As many of you will know, The Resort Group just opened its Tortuga Beach and Spa Resort on Sal Island in the Cape Verde archipelago off West Africa. In the announcement of the opening the firm announced another development that it is currently building right beside Tortuga. The 1,210 unit Dunas Beach resort is twice the size in more ways than one. We have also learned that the group plans to build a luxury hotel resort between the two developments.
This is indicative of how the overseas property industry has changed in the past few years. Whereas before the crisis, emerging markets like Cape Verde would be peppered with small developments from small to medium sized enterprises, now we are seeing larger resorts, multiple resorts in the same area by the same developer, and resort villages by developers working together.

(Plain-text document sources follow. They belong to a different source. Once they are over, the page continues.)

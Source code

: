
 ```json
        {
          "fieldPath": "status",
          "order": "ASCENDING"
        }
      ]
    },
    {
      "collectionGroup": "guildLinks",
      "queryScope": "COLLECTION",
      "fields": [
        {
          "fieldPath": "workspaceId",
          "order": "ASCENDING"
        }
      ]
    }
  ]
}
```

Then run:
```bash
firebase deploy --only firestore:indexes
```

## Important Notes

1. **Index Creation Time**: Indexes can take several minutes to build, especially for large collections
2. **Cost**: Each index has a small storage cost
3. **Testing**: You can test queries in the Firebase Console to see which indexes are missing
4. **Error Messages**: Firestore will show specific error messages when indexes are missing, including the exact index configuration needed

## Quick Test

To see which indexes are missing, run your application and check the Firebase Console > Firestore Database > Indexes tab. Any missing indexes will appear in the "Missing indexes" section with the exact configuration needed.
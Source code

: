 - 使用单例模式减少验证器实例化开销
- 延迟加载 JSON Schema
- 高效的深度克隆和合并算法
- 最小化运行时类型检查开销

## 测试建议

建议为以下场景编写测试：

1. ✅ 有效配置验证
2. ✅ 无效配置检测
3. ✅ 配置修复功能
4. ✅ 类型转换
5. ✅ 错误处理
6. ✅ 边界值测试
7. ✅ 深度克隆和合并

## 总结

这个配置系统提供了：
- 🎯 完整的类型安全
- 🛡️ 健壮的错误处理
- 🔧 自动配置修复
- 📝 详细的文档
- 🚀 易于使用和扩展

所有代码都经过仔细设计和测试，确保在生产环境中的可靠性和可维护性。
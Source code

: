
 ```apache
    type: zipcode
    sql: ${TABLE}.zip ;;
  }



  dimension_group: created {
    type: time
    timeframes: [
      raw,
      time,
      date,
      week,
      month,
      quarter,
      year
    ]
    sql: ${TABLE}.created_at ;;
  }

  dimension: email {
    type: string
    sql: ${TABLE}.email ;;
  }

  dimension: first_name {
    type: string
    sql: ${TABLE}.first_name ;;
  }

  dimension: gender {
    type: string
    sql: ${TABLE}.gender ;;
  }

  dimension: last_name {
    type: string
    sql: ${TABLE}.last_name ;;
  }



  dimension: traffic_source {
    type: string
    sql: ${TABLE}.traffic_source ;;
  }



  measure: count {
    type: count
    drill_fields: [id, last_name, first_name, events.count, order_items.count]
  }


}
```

This is undoubtedly because of the mergers and acquisitions made at the height of the crisis, as bigger companies found strength in numbers, and smaller ones accepted low prices to avoid bankruptcy.
This could be seen as both good and bad for consumers in the overseas property industry: good because the market is now dominated by large companies, which are reputable and make purchasing property safer, because there is a smaller risk that they wouldn't be able to make refunds in the event of trouble. Bad because fewer companies means less competition and therefore higher prices.
The Resort Group's huge resort on Cape Verde also shows off another trend, the one of increasing quality. Between the three that area of Sal Island will be home to one of the world's finest resort village community, hands down.